The people know this, too; even as Zogby reports Putsch's job-approval numbers moving into negative territory, another poll reports that by a 48-38 margin, people would sooner see Clinton as President.

Go get your phone book. Open it at random, without looking at the pages. Now, stab a finger at it. Look to see where your finger landed. I would sooner see that person as President than Putsch. Chances are you agree.

That poll was damning Clinton with faint praise. Cutting into the inchoate mumbling of "el leader" to show Clinton addressing the people of Harlem was as inevitable as breaking away from a rerun of "The Odd Couple" to announce that the Second Coming had just occurred.

When you have the undisputed master of American politics waiting to charm the socks off your viewers (and sponsors, even though they'll die before admitting it), you don't sit around filming some unpopular functionary who is talking about making the pie higher and asking is our children learning.

I suspect that as time goes on, we're going to be seeing less and less of fearless leader.

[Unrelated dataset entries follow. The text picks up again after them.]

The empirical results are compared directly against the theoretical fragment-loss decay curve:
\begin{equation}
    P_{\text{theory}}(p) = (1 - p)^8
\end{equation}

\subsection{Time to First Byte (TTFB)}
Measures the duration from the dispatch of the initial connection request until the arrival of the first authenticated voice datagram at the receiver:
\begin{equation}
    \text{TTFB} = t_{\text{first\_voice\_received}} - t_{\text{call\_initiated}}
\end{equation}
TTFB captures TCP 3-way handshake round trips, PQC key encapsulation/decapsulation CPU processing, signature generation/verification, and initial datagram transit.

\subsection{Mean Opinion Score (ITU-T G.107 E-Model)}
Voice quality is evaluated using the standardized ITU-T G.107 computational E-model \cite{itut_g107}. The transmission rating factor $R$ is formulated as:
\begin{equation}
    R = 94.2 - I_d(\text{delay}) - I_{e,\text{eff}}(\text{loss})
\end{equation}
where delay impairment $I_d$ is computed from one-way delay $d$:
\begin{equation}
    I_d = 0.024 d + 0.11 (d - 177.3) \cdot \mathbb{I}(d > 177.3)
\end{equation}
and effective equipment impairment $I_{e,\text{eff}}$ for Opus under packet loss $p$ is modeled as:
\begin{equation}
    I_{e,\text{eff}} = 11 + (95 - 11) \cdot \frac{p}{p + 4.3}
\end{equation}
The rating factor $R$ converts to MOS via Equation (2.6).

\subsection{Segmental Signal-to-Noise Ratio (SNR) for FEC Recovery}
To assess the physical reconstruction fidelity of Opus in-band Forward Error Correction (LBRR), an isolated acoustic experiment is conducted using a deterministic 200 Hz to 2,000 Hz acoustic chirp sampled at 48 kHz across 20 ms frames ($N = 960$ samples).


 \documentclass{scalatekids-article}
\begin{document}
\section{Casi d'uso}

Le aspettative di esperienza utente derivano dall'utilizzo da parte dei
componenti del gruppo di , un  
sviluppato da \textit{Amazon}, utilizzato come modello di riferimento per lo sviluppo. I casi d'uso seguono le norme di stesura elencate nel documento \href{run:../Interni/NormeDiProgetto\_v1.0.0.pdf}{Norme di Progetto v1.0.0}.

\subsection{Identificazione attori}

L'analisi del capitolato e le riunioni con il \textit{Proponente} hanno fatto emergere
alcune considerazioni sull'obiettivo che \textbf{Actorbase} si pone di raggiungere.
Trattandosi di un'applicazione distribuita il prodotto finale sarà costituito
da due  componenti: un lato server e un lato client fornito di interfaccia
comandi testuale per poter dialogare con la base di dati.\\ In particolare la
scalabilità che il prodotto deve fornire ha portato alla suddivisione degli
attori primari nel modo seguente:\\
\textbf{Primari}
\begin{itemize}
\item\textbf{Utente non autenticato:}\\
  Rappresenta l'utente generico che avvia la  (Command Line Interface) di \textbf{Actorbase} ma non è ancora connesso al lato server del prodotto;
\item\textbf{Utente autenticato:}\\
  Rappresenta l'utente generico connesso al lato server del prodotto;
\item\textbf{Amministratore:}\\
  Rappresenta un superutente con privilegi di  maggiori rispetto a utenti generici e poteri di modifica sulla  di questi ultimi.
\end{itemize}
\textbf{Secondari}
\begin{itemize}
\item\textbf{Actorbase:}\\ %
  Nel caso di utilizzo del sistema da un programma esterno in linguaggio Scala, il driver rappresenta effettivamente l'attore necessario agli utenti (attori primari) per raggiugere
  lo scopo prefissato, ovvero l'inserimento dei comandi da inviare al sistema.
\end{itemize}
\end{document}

His handlers already know that he's a moron who can't be trusted to speak off-the-cuff. Even in informal settings where things are relaxed and informal, a situation where most politicians excel, Putsch manages to sound like a moron. The routine about giving an oration at the Roman Coliseum (reminding people that he was no orator) was probably the last straw. Perhaps they can have a chopper nearby, ready to start up whenever a reporter asks an awkward question like, "Mr. President, how many states are in the union?". It worked for Reagan.

The media are beginning to realize that he's a ratings drain. He's boring when he talks, frightening when he doesn't. Besides, the media has a bunch of scandals to play with: there's the right wing mayor who's up on serial child-molestation charges, there's the right wing congressman who had a dead intern appear in his office on Monday morning, and there's the right wing congressman who was acquainted with an intern who is now missing.

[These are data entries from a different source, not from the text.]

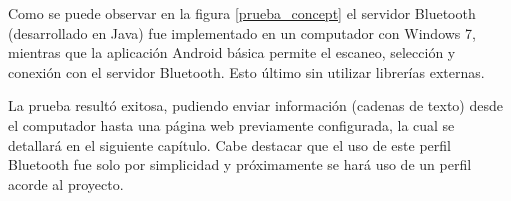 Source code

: Como se puede observar en la figura \ref{prueba_concept} el servidor Bluetooth (desarrollado en Java) fue implementado en un computador con Windows 7, mientras que la aplicación Android básica permite el escaneo, selección y conexión con el servidor Bluetooth. Esto último sin utilizar librerías externas.

La prueba resultó exitosa, pudiendo enviar información (cadenas de texto) desde el computador hasta una página web previamente configurada, la cual se detallará en el siguiente capítulo. Cabe destacar que el uso de este perfil Bluetooth fue solo por simplicidad y próximamente se hará uso de un perfil acorde al proyecto. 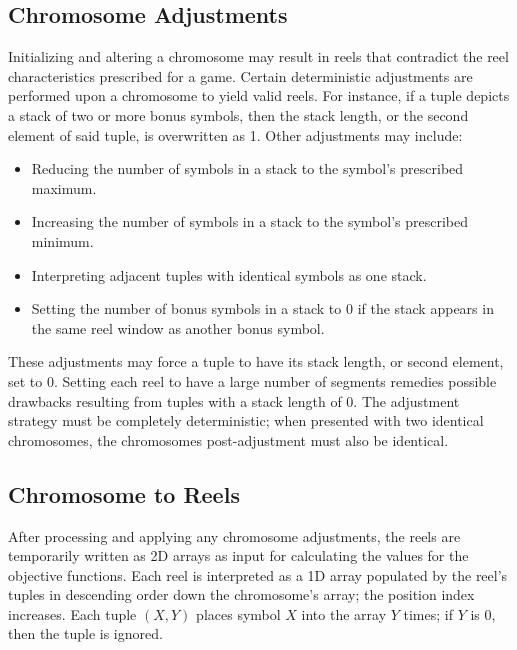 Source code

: \documentclass[conference]{IEEEtran}
\begin{document}
\subsection{Chromosome Adjustments}
\label{adjust}
Initializing and altering a chromosome may result in reels that contradict the reel characteristics prescribed for a game.
Certain deterministic adjustments are performed upon a chromosome to yield valid reels.
For instance, if a tuple depicts a stack of two or more bonus symbols, then the stack length, or the second element of said tuple, is overwritten as 1.
Other adjustments may include:
\begin{itemize}
\item Reducing the number of symbols in a stack to the symbol's prescribed maximum.
\item Increasing the number of symbols in a stack to the symbol's prescribed minimum.
\item Interpreting adjacent tuples with identical symbols as one stack.
\item Setting the number of bonus symbols in a stack to 0 if the stack appears in the same reel window as another bonus symbol.
\end{itemize}
These adjustments may force a tuple to have its stack length, or second element, set to 0.
Setting each reel to have a large number of segments remedies possible drawbacks resulting from tuples with a stack length of 0.
The adjustment strategy must be completely deterministic; when presented with two identical chromosomes, the chromosomes post-adjustment must also be identical.
\subsection{Chromosome to Reels}
After processing and applying any chromosome adjustments, the reels are temporarily written as 2D arrays as input for calculating the values for the objective functions.
Each reel is interpreted as a 1D array populated by the reel's tuples in descending order down the chromosome's array; the position index increases.
Each tuple $(X,Y)$ places symbol $X$ into the array $Y$ times; if $Y$ is 0, then the tuple is ignored.
\end{document}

Scratching your head and wondering why you haven't heard about the first two? Here's a hint: they are Republicans. In the eyes of corporate media, Republicans are above our foolish laws, our silly morals. We don't need to hear about those scandals.

But even if two out of three scandals are unreportable due to political inexpediency, they have one big juicy one they can run into the ground.

From their perspective, it's better than having to strain to ignore Putsch's plans to rape the national forests and the arctic wilderness, And the media can't report his stumbles and scandals. He's a Republican. More and more, people are noticing that the media is heavily biased to the right, and trying to prop up Putsch as a good example of an American president while pretending to have journalistic integrity is a non-starter.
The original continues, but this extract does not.